- _Input for this task_
* * * * * * *

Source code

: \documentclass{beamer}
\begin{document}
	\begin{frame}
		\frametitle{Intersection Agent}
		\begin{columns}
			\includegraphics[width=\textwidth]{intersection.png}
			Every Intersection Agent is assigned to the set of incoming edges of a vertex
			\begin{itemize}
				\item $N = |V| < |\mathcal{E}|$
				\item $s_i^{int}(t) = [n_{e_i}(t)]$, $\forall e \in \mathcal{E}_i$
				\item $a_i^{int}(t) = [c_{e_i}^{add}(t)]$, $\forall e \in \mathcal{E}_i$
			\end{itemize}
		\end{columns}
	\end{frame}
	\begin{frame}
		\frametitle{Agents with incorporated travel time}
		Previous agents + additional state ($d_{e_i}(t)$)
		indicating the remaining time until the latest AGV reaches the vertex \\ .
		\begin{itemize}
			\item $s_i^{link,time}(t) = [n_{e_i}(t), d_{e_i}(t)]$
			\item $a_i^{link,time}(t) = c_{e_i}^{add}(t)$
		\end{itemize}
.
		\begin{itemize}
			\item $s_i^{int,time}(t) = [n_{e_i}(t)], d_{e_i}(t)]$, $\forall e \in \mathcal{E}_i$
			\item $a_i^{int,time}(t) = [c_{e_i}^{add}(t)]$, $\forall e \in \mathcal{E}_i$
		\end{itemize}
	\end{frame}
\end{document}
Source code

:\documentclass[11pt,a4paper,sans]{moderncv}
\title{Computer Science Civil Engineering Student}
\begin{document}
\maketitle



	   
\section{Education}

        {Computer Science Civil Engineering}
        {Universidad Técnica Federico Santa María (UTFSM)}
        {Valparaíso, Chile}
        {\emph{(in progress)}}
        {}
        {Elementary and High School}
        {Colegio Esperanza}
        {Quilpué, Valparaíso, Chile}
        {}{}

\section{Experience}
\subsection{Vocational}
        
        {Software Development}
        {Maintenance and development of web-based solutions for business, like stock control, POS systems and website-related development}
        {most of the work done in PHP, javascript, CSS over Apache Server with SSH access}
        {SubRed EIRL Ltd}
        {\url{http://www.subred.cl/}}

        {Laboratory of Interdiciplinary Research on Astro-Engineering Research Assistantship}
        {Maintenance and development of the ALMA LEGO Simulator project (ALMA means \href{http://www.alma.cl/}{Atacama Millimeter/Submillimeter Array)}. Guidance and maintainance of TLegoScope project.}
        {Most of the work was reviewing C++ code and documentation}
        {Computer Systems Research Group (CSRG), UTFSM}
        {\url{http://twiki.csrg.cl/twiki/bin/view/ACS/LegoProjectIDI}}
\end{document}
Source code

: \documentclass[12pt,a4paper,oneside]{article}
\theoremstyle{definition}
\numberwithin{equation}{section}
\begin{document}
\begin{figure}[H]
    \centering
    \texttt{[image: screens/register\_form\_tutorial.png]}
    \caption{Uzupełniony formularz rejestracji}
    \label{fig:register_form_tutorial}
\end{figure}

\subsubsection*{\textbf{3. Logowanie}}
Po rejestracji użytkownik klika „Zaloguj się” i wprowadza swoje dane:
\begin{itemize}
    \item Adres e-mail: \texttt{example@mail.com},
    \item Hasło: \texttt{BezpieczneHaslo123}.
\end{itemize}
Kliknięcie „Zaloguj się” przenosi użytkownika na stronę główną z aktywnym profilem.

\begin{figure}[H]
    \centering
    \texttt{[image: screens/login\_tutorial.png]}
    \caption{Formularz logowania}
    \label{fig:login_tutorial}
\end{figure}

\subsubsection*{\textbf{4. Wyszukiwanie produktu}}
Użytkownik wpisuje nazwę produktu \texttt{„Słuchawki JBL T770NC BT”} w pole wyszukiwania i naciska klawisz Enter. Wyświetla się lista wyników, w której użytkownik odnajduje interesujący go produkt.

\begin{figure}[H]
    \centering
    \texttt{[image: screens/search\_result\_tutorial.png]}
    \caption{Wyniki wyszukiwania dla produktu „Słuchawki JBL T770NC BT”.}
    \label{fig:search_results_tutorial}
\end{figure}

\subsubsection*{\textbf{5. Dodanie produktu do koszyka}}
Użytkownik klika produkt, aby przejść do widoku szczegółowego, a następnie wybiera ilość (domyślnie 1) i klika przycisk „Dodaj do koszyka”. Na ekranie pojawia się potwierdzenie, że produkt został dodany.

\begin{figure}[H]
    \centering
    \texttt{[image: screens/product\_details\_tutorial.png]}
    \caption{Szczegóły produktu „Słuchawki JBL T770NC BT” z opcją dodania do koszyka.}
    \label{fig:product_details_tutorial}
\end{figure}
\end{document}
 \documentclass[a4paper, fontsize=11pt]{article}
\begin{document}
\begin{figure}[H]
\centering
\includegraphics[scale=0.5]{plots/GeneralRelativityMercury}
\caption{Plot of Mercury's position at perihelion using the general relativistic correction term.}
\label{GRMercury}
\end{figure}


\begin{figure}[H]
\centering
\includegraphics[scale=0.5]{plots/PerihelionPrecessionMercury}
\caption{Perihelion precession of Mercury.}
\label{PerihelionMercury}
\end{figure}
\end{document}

* * * * * * *

- _Assigned task_
In your answer, repeat each line of the material word for word.

- _Solution to this problem_
Source code

: \documentclass{beamer}
\begin{document}
	\begin{frame}
		\frametitle{Intersection Agent}
		\begin{columns}
			\includegraphics[width=\textwidth]{intersection.png}
			Every Intersection Agent is assigned to the set of incoming edges of a vertex
			\begin{itemize}
				\item $N = |V| < |\mathcal{E}|$
				\item $s_i^{int}(t) = [n_{e_i}(t)]$, $\forall e \in \mathcal{E}_i$
				\item $a_i^{int}(t) = [c_{e_i}^{add}(t)]$, $\forall e \in \mathcal{E}_i$
			\end{itemize}
		\end{columns}
	\end{frame}
	\begin{frame}
		\frametitle{Agents with incorporated travel time}
		Previous agents + additional state ($d_{e_i}(t)$)
		indicating the remaining time until the latest AGV reaches the vertex \\ .
		\begin{itemize}
			\item $s_i^{link,time}(t) = [n_{e_i}(t), d_{e_i}(t)]$
			\item $a_i^{link,time}(t) = c_{e_i}^{add}(t)$
		\end{itemize}
.
		\begin{itemize}
			\item $s_i^{int,time}(t) = [n_{e_i}(t)], d_{e_i}(t)]$, $\forall e \in \mathcal{E}_i$
			\item $a_i^{int,time}(t) = [c_{e_i}^{add}(t)]$, $\forall e \in \mathcal{E}_i$
		\end{itemize}
	\end{frame}
\end{document}
Source code

:\documentclass[11pt,a4paper,sans]{moderncv}
\title{Computer Science Civil Engineering Student}
\begin{document}
\maketitle



	   
\section{Education}

        {Computer Science Civil Engineering}
        {Universidad Técnica Federico Santa María (UTFSM)}
        {Valparaíso, Chile}
        {\emph{(in progress)}}
        {}
        {Elementary and High School}
        {Colegio Esperanza}
        {Quilpué, Valparaíso, Chile}
        {}{}

\section{Experience}
\subsection{Vocational}
        
        {Software Development}
        {Maintenance and development of web-based solutions for business, like stock control, POS systems and website-related development}
        {most of the work done in PHP, javascript, CSS over Apache Server with SSH access}
        {SubRed EIRL Ltd}
        {\url{http://www.subred.cl/}}

        {Laboratory of Interdiciplinary Research on Astro-Engineering Research Assistantship}
        {Maintenance and development of the ALMA LEGO Simulator project (ALMA means \href{http://www.alma.cl/}{Atacama Millimeter/Submillimeter Array)}. Guidance and maintainance of TLegoScope project.}
        {Most of the work was reviewing C++ code and documentation}
        {Computer Systems Research Group (CSRG), UTFSM}
        {\url{http://twiki.csrg.cl/twiki/bin/view/ACS/LegoProjectIDI}}
\end{document}
Source code

: \documentclass[12pt,a4paper,oneside]{article}
\theoremstyle{definition}
\numberwithin{equation}{section}
\begin{document}
\begin{figure}[H]
    \centering
    \texttt{[image: screens/register\_form\_tutorial.png]}
    \caption{Uzupełniony formularz rejestracji}
    \label{fig:register_form_tutorial}
\end{figure}

\subsubsection*{\textbf{3. Logowanie}}
Po rejestracji użytkownik klika „Zaloguj się” i wprowadza swoje dane:
\begin{itemize}
    \item Adres e-mail: \texttt{example@mail.com},
    \item Hasło: \texttt{BezpieczneHaslo123}.
\end{itemize}
Kliknięcie „Zaloguj się” przenosi użytkownika na stronę główną z aktywnym profilem.

\begin{figure}[H]
    \centering
    \texttt{[image: screens/login\_tutorial.png]}
    \caption{Formularz logowania}
    \label{fig:login_tutorial}
\end{figure}

\subsubsection*{\textbf{4. Wyszukiwanie produktu}}
Użytkownik wpisuje nazwę produktu \texttt{„Słuchawki JBL T770NC BT”} w pole wyszukiwania i naciska klawisz Enter. Wyświetla się lista wyników, w której użytkownik odnajduje interesujący go produkt.

\begin{figure}[H]
    \centering
    \texttt{[image: screens/search\_result\_tutorial.png]}
    \caption{Wyniki wyszukiwania dla produktu „Słuchawki JBL T770NC BT”.}
    \label{fig:search_results_tutorial}
\end{figure}

\subsubsection*{\textbf{5. Dodanie produktu do koszyka}}
Użytkownik klika produkt, aby przejść do widoku szczegółowego, a następnie wybiera ilość (domyślnie 1) i klika przycisk „Dodaj do koszyka”. Na ekranie pojawia się potwierdzenie, że produkt został dodany.

\begin{figure}[H]
    \centering
    \texttt{[image: screens/product\_details\_tutorial.png]}
    \caption{Szczegóły produktu „Słuchawki JBL T770NC BT” z opcją dodania do koszyka.}
    \label{fig:product_details_tutorial}
\end{figure}
\end{document}
 \documentclass[a4paper, fontsize=11pt]{article}
\begin{document}
\begin{figure}[H]
\centering
\includegraphics[scale=0.5]{plots/GeneralRelativityMercury}
\caption{Plot of Mercury's position at perihelion using the general relativistic correction term.}
\label{GRMercury}
\end{figure}


\begin{figure}[H]
\centering
\includegraphics[scale=0.5]{plots/PerihelionPrecessionMercury}
\caption{Perihelion precession of Mercury.}
\label{PerihelionMercury}
\end{figure}
\end{document}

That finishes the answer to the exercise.